### Work item
Look through the listing below and write out exactly the lines from the line with "H:I&\times I\rightarrow X,\\" to the line with "f\diamond g &\simeq", both included, and no others.

### Given records
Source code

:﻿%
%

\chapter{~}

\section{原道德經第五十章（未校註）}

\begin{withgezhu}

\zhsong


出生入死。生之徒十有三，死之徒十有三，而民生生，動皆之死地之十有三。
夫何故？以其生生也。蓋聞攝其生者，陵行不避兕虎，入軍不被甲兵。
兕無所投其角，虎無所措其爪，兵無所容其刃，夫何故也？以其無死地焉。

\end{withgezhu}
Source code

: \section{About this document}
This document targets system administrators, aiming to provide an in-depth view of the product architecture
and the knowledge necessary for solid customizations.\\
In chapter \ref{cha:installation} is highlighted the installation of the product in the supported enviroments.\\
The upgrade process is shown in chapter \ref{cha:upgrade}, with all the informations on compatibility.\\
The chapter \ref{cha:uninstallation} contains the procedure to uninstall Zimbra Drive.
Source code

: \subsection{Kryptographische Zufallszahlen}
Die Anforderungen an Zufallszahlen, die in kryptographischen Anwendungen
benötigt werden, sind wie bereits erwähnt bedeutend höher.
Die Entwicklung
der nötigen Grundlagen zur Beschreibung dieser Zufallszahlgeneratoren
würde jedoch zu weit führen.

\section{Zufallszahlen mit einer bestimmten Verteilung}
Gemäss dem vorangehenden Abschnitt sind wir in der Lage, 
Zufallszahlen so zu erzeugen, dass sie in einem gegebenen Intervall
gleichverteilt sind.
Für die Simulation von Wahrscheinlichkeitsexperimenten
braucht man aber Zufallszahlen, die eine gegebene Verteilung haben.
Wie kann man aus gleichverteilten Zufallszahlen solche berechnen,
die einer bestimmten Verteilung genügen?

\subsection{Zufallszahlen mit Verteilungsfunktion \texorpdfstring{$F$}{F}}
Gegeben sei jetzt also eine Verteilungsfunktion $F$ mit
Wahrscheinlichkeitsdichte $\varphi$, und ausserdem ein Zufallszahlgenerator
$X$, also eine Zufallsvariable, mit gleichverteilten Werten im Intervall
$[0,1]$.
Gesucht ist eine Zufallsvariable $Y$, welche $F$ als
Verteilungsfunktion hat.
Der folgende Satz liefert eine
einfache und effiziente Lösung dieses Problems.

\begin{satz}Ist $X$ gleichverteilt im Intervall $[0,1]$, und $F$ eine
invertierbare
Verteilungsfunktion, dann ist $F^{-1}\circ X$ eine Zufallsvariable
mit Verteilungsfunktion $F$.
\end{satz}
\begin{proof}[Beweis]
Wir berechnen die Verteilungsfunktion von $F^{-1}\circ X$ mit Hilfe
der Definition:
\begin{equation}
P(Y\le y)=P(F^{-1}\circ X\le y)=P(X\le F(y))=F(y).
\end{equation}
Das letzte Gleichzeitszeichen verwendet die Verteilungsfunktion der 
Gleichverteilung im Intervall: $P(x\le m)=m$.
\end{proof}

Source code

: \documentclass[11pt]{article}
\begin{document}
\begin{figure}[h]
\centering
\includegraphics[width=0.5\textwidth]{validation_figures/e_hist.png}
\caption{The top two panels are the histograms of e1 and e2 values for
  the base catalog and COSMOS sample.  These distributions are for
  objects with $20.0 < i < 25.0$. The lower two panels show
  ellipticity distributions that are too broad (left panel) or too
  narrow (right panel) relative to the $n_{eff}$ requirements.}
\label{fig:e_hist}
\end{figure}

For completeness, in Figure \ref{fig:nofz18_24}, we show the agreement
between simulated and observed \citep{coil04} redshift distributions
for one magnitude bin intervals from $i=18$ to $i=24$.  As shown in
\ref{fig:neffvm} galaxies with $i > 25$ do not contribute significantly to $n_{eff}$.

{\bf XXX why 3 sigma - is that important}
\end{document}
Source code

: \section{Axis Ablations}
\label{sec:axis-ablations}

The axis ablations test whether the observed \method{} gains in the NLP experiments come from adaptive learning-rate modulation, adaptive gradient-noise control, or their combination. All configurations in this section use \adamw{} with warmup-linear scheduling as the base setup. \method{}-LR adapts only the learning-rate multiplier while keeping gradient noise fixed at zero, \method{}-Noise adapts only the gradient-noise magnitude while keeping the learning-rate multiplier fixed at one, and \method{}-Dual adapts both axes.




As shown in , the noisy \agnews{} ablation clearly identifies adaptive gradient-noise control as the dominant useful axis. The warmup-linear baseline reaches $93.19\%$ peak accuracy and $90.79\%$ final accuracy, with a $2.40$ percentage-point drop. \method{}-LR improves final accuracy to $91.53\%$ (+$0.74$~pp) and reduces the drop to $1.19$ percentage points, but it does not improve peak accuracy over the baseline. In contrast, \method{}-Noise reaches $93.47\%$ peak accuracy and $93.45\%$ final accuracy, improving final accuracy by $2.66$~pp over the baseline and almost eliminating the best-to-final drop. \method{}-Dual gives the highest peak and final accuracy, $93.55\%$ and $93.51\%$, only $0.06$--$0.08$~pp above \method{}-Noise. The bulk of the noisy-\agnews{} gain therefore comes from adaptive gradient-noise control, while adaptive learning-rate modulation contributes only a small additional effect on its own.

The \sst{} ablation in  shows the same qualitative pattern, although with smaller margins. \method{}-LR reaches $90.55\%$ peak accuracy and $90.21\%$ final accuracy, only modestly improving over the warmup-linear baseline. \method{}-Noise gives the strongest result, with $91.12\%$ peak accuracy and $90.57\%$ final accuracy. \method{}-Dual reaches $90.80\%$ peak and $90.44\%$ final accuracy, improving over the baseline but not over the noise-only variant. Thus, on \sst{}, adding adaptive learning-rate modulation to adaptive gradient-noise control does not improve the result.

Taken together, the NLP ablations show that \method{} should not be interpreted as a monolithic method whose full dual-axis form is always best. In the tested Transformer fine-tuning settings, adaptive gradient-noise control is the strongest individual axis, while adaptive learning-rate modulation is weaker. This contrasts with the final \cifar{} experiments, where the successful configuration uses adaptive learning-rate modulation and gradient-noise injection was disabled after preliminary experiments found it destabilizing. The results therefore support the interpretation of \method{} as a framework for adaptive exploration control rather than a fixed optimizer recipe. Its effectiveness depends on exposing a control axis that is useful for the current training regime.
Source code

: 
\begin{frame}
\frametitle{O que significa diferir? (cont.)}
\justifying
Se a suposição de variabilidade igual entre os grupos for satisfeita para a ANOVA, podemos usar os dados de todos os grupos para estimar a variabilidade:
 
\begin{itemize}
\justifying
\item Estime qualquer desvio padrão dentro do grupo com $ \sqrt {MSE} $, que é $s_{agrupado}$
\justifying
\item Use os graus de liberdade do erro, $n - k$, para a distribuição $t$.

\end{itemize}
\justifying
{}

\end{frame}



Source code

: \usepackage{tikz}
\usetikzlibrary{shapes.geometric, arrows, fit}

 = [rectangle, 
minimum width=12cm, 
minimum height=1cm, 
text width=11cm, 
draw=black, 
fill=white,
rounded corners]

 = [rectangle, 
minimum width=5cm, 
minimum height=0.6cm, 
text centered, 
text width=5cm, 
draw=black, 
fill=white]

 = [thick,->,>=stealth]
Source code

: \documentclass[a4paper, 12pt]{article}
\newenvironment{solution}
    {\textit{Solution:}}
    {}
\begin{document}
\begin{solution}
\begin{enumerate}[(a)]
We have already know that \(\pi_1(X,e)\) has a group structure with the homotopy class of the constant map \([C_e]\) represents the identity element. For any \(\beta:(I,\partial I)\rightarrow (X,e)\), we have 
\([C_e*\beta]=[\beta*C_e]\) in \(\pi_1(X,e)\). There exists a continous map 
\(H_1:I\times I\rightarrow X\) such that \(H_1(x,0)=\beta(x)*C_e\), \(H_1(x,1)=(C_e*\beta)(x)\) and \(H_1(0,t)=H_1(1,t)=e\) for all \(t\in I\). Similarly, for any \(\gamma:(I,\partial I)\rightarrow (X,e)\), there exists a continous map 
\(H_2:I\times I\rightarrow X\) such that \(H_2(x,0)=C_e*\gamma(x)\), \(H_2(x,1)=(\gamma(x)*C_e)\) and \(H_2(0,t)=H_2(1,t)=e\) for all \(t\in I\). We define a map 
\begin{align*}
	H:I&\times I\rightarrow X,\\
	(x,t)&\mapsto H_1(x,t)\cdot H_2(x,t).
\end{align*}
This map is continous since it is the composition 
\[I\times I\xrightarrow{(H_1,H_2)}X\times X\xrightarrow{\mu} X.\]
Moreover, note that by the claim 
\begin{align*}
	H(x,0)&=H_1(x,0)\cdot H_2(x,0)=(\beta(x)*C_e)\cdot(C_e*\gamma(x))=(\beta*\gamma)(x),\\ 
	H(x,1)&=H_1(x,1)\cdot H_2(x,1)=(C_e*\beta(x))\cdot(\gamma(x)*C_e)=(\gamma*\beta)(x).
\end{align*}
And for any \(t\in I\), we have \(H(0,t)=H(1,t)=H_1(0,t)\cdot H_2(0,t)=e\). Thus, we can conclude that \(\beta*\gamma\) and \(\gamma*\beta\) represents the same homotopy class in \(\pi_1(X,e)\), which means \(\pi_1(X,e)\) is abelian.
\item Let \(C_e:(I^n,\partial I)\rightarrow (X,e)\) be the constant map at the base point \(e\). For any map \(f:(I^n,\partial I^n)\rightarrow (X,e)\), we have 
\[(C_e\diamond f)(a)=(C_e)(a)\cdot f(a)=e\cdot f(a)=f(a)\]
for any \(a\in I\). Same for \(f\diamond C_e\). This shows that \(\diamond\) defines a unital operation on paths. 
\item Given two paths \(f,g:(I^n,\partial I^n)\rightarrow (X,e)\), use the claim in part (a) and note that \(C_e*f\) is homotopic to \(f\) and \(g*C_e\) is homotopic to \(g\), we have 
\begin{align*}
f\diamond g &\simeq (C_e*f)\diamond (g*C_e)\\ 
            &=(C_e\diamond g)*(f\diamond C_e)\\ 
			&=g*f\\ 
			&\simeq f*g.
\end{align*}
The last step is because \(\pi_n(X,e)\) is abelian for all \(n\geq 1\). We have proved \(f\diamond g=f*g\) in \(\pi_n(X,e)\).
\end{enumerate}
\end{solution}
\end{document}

### Result for this task
	H:I&\times I\rightarrow X,\\
	(x,t)&\mapsto H_1(x,t)\cdot H_2(x,t).
\end{align*}
This map is continous since it is the composition 
\[I\times I\xrightarrow{(H_1,H_2)}X\times X\xrightarrow{\mu} X.\]
Moreover, note that by the claim 
\begin{align*}
	H(x,0)&=H_1(x,0)\cdot H_2(x,0)=(\beta(x)*C_e)\cdot(C_e*\gamma(x))=(\beta*\gamma)(x),\\ 
	H(x,1)&=H_1(x,1)\cdot H_2(x,1)=(C_e*\beta(x))\cdot(\gamma(x)*C_e)=(\gamma*\beta)(x).
\end{align*}
And for any \(t\in I\), we have \(H(0,t)=H(1,t)=H_1(0,t)\cdot H_2(0,t)=e\). Thus, we can conclude that \(\beta*\gamma\) and \(\gamma*\beta\) represents the same homotopy class in \(\pi_1(X,e)\), which means \(\pi_1(X,e)\) is abelian.
\item Let \(C_e:(I^n,\partial I)\rightarrow (X,e)\) be the constant map at the base point \(e\). For any map \(f:(I^n,\partial I^n)\rightarrow (X,e)\), we have 
\[(C_e\diamond f)(a)=(C_e)(a)\cdot f(a)=e\cdot f(a)=f(a)\]
for any \(a\in I\). Same for \(f\diamond C_e\). This shows that \(\diamond\) defines a unital operation on paths. 
\item Given two paths \(f,g:(I^n,\partial I^n)\rightarrow (X,e)\), use the claim in part (a) and note that \(C_e*f\) is homotopic to \(f\) and \(g*C_e\) is homotopic to \(g\), we have 
\begin{align*}
f\diamond g &\simeq (C_e*f)\diamond (g*C_e)\\ 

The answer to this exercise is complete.